Hey! We're Scale Up, and our client is looking to hire a Site Reliability Engineer for a 12-month infrastructure modernization project.
Type of Employment: Contractor (12-month project)
Work Modality: 100% Remote
Work Schedule: Full-time
Location: LATAM
Project Duration: Through June 30, 2027
Our client is a fast-paced technology company focused on building reliable, scalable digital products with a strong emphasis on quality and user experience. They work in collaborative agile environments where engineering, product, and infrastructure teams partner closely to modernize large-scale systems while maintaining high service reliability.
We're looking for an experienced Site Reliability Engineer to help drive large-scale infrastructure modernization initiatives across legacy and cloud environments.
You'll lead operating system migrations, improve deployment pipelines, modernize monitoring platforms, and provide operational support for mission-critical systems while helping engineering teams successfully transition to modern cloud infrastructure.
- Lead operating system modernization projects across approximately 1,700 systems and virtual machines.
- Execute migrations from RHEL7 to EL8/9 and modernize configuration management.
- Build, maintain, and configure RPM packages.
- Develop automated operational runbooks.
- Improve CI/CD pipelines and deployment reliability.
- Support monitoring and logging migrations to modern observability platforms.
- Provide Tier-2 operational support and incident response.

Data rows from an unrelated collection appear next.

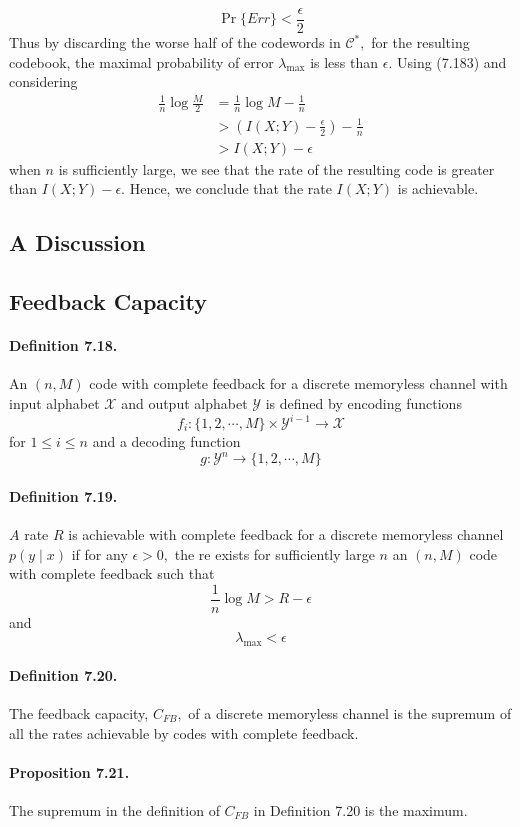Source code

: \documentclass[8pt]{article}
\begin{document}
$$
\operatorname{Pr}\{E r r\}<\frac{\epsilon}{2}
$$
Thus by discarding the worse half of the codewords in $\mathcal{C}^{*},$ for the resulting codebook, the maximal probability of error $\lambda_{\max }$ is less than $\epsilon .$ Using (7.183) and considering
$$
\begin{aligned}
\frac{1}{n} \log \frac{M}{2} &=\frac{1}{n} \log M-\frac{1}{n} \\
&>\left(I(X ; Y)-\frac{\epsilon}{2}\right)-\frac{1}{n} \\
&>I(X ; Y)-\epsilon
\end{aligned}
$$
when $n$ is sufficiently large, we see that the rate of the resulting code is greater than $I(X ; Y)-\epsilon .$ Hence, we conclude that the rate $I(X ; Y)$ is achievable.

\subsection{A Discussion}
\subsection{Feedback Capacity}

\begin{tcolorbox}
\paragraph{Definition 7.18.} An $(n, M)$ code with complete feedback for a discrete memoryless channel with input alphabet $\mathcal{X}$ and output alphabet $\mathcal{Y}$ is defined by encoding functions
$$
f_{i}:\{1,2, \cdots, M\} \times \mathcal{Y}^{i-1} \rightarrow \mathcal{X}
$$
for $1 \leq i \leq n$ and a decoding function
$$
g: \mathcal{Y}^{n} \rightarrow\{1,2, \cdots, M\}
$$
\end{tcolorbox}
\begin{tcolorbox}
\paragraph{Definition 7.19.} $A$ rate $R$ is achievable with complete feedback for a discrete memoryless channel $p(y \mid x)$ if for any $\epsilon>0,$ the re exists for sufficiently large $n$ an $(n, M)$ code with complete feedback such that
$$
\frac{1}{n} \log M>R-\epsilon
$$
and
$$
\lambda_{\max }<\epsilon
$$
\end{tcolorbox}
\begin{tcolorbox}
\paragraph{Definition 7.20.} The feedback capacity, $C_{F B},$ of a discrete memoryless channel is the supremum of all the rates achievable by codes with complete feedback.\\

\paragraph{Proposition 7.21.} The supremum in the definition of $C_{F B}$ in Definition 7.20 is the maximum.
\end{tcolorbox}
\end{document}
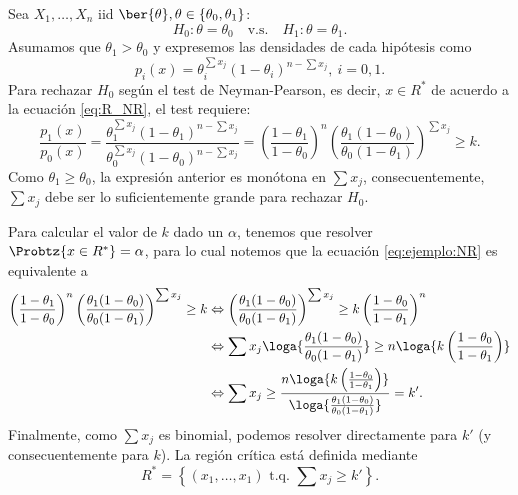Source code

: \begin{example}
	Sea $X_1,\ldots, X_n$ iid $\ber{\theta}, \theta\in\{\theta_0,\theta_1\}$: 
	\begin{equation}
		H_0:\theta =\theta_0\quad \text{v.s.}\quad H_1:\theta = \theta_1.
	\end{equation} 
	Asumamos que $\theta_1>\theta_0$ y expresemos las densidades de cada hipótesis como 
	\begin{equation}
		p_i(x) = \theta_i^{\sum x_j}(1-\theta_i)^{n-\sum x_j},\ i=0,1.
	\end{equation}
	Para rechazar $H_0$ según el test de Neyman-Pearson, es decir, $x\in R^*$ de acuerdo a la ecuación \eqref{eq:R_NR}, el test requiere: 
	\begin{equation}
		\label{eq:ejemplo:NR}
		\frac{p_1(x)}{p_0(x)} = \frac{\theta_1^{\sum x_j}(1-\theta_1)^{n-\sum x_j}}{\theta_0^{\sum x_j}(1-\theta_0)^{n-\sum x_j}} = \left(\frac{1-\theta_1}{1-\theta_0}\right)^n\left(\frac{\theta_1(1-\theta_0)}{\theta_0(1-\theta_1)}\right)^{\sum x_j}\geq k. 
	\end{equation}
	Como $\theta_1\geq\theta_0$, la expresión anterior es monótona en  $\sum x_j$, consecuentemente, $\sum x_j$ debe ser lo suficientemente grande para rechazar $H_0$. 
	
	Para calcular el valor de $k$ dado un $\alpha$, tenemos que resolver $\Probtz{x\in R^*} = \alpha$, para lo cual notemos que la ecuación \eqref{eq:ejemplo:NR} es equivalente a 
	\begin{align}
	 	\left(\frac{1-\theta_1}{1-\theta_0}\right)^n\left(\frac{\theta_1(1-\theta_0)}{\theta_0(1-\theta_1)}\right)^{\sum x_j}\geq k 
	 	& \Leftrightarrow 
	 	\left(\frac{\theta_1(1-\theta_0)}{\theta_0(1-\theta_1)}\right)^{\sum x_j}\geq k \left(\frac{1-\theta_0}{1-\theta_1}\right)^n\\
	 	& \Leftrightarrow 
	 	\sum x_j \loga{\frac{\theta_1(1-\theta_0)}{\theta_0(1-\theta_1)}}\geq n \loga{k \left(\frac{1-\theta_0}{1-\theta_1}\right)} \nonumber\\
	 	& \Leftrightarrow 
	 	\sum x_j \geq \frac{n \loga{k \left(\frac{1-\theta_0}{1-\theta_1}\right)}}{\loga{\frac{\theta_1(1-\theta_0)}{\theta_0(1-\theta_1)}}} = k'. \nonumber
	 \end{align} 
	 Finalmente, como $\sum x_j$ es binomial, podemos resolver directamente para $k'$ (y consecuentemente para $k$). La región crítica  está definida mediante 
	 \begin{equation}
	     R^* = \left\{(x_1,\ldots,x_1) \text{ t.q. } \sum x_j\geq k'\right\}.
	 \end{equation}
\end{example}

- Partner with engineering teams during cloud migration initiatives.
- Automate repetitive operational tasks and maintain technical documentation.
- 5+ years of Software Engineering or Site Reliability Engineering experience.
- Strong Python programming skills.
- Experience with Linux system administration and OS migrations.
- Experience managing configuration management and software packaging.
- Strong troubleshooting and incident response experience.
- Experience working with CI/CD pipelines and infrastructure automation.
- Experience migrating monitoring platforms to Prometheus, Grafana, or Chronosphere.
- Splunk experience.
- Experience supporting cloud migration initiatives.
- Experience working in large-scale production environments.